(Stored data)
Segment Open
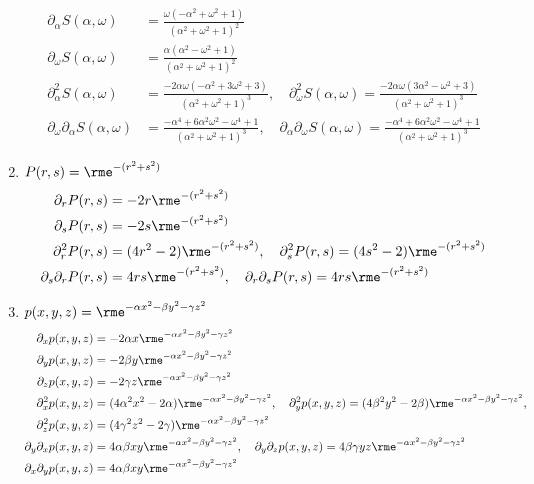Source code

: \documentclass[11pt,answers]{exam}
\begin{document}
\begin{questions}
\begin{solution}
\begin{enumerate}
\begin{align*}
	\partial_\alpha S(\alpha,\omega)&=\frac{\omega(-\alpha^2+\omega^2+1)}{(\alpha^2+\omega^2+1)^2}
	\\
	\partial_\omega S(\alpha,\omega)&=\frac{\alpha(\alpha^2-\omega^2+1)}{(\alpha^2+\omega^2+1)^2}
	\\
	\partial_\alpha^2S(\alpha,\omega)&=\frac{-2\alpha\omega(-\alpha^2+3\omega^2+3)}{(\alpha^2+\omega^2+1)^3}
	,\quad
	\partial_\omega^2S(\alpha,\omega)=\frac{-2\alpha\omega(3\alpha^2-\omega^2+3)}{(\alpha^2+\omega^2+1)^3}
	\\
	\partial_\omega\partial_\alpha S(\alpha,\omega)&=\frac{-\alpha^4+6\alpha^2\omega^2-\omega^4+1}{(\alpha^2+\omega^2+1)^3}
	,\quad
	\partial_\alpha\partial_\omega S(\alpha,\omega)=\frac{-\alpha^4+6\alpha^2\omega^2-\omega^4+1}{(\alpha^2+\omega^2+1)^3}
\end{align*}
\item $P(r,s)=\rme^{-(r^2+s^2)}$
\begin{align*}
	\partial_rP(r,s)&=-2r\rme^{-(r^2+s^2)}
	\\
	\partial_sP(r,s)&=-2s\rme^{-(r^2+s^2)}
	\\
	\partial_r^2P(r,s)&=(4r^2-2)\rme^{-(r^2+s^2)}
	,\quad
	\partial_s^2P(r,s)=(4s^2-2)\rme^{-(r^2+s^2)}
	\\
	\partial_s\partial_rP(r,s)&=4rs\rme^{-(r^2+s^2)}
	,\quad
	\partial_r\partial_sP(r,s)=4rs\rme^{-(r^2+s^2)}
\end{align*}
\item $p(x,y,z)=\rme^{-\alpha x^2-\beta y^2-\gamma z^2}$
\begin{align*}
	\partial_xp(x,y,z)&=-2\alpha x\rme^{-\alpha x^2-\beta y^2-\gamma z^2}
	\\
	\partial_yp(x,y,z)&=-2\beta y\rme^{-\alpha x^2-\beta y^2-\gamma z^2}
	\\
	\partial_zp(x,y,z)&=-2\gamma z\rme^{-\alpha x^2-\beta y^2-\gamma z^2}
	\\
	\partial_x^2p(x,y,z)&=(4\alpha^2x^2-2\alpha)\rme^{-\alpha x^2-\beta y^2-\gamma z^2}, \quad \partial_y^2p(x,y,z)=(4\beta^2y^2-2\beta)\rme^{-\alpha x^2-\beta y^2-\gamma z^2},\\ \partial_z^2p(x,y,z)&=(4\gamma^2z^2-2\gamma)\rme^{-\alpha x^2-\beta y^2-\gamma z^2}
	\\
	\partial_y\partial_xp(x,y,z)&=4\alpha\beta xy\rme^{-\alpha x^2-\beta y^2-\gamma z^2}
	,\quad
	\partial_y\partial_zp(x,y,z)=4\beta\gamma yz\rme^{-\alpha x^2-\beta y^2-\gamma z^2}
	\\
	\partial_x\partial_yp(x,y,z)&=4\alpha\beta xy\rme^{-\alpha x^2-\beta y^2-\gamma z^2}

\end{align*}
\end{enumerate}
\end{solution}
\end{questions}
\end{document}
Segment Closed
= Task goal =
If an entry above holds a picture, leave that picture out and print the rest exactly.

= The answer =
Source code

: \documentclass[11pt,answers]{exam}
\begin{document}
\begin{questions}
\begin{solution}
\begin{enumerate}
\begin{align*}
	\partial_\alpha S(\alpha,\omega)&=\frac{\omega(-\alpha^2+\omega^2+1)}{(\alpha^2+\omega^2+1)^2}
	\\
	\partial_\omega S(\alpha,\omega)&=\frac{\alpha(\alpha^2-\omega^2+1)}{(\alpha^2+\omega^2+1)^2}
	\\
	\partial_\alpha^2S(\alpha,\omega)&=\frac{-2\alpha\omega(-\alpha^2+3\omega^2+3)}{(\alpha^2+\omega^2+1)^3}
	,\quad
	\partial_\omega^2S(\alpha,\omega)=\frac{-2\alpha\omega(3\alpha^2-\omega^2+3)}{(\alpha^2+\omega^2+1)^3}
	\\
	\partial_\omega\partial_\alpha S(\alpha,\omega)&=\frac{-\alpha^4+6\alpha^2\omega^2-\omega^4+1}{(\alpha^2+\omega^2+1)^3}
	,\quad
	\partial_\alpha\partial_\omega S(\alpha,\omega)=\frac{-\alpha^4+6\alpha^2\omega^2-\omega^4+1}{(\alpha^2+\omega^2+1)^3}
\end{align*}
\item $P(r,s)=\rme^{-(r^2+s^2)}$
\begin{align*}
	\partial_rP(r,s)&=-2r\rme^{-(r^2+s^2)}
	\\
	\partial_sP(r,s)&=-2s\rme^{-(r^2+s^2)}
	\\
	\partial_r^2P(r,s)&=(4r^2-2)\rme^{-(r^2+s^2)}
	,\quad
	\partial_s^2P(r,s)=(4s^2-2)\rme^{-(r^2+s^2)}
	\\
	\partial_s\partial_rP(r,s)&=4rs\rme^{-(r^2+s^2)}
	,\quad
	\partial_r\partial_sP(r,s)=4rs\rme^{-(r^2+s^2)}
\end{align*}
\item $p(x,y,z)=\rme^{-\alpha x^2-\beta y^2-\gamma z^2}$
\begin{align*}
	\partial_xp(x,y,z)&=-2\alpha x\rme^{-\alpha x^2-\beta y^2-\gamma z^2}
	\\
	\partial_yp(x,y,z)&=-2\beta y\rme^{-\alpha x^2-\beta y^2-\gamma z^2}
	\\
	\partial_zp(x,y,z)&=-2\gamma z\rme^{-\alpha x^2-\beta y^2-\gamma z^2}
	\\
	\partial_x^2p(x,y,z)&=(4\alpha^2x^2-2\alpha)\rme^{-\alpha x^2-\beta y^2-\gamma z^2}, \quad \partial_y^2p(x,y,z)=(4\beta^2y^2-2\beta)\rme^{-\alpha x^2-\beta y^2-\gamma z^2},\\ \partial_z^2p(x,y,z)&=(4\gamma^2z^2-2\gamma)\rme^{-\alpha x^2-\beta y^2-\gamma z^2}
	\\
	\partial_y\partial_xp(x,y,z)&=4\alpha\beta xy\rme^{-\alpha x^2-\beta y^2-\gamma z^2}
	,\quad
	\partial_y\partial_zp(x,y,z)=4\beta\gamma yz\rme^{-\alpha x^2-\beta y^2-\gamma z^2}
	\\
	\partial_x\partial_yp(x,y,z)&=4\alpha\beta xy\rme^{-\alpha x^2-\beta y^2-\gamma z^2}

\end{align*}
\end{enumerate}
\end{solution}
\end{questions}
\end{document}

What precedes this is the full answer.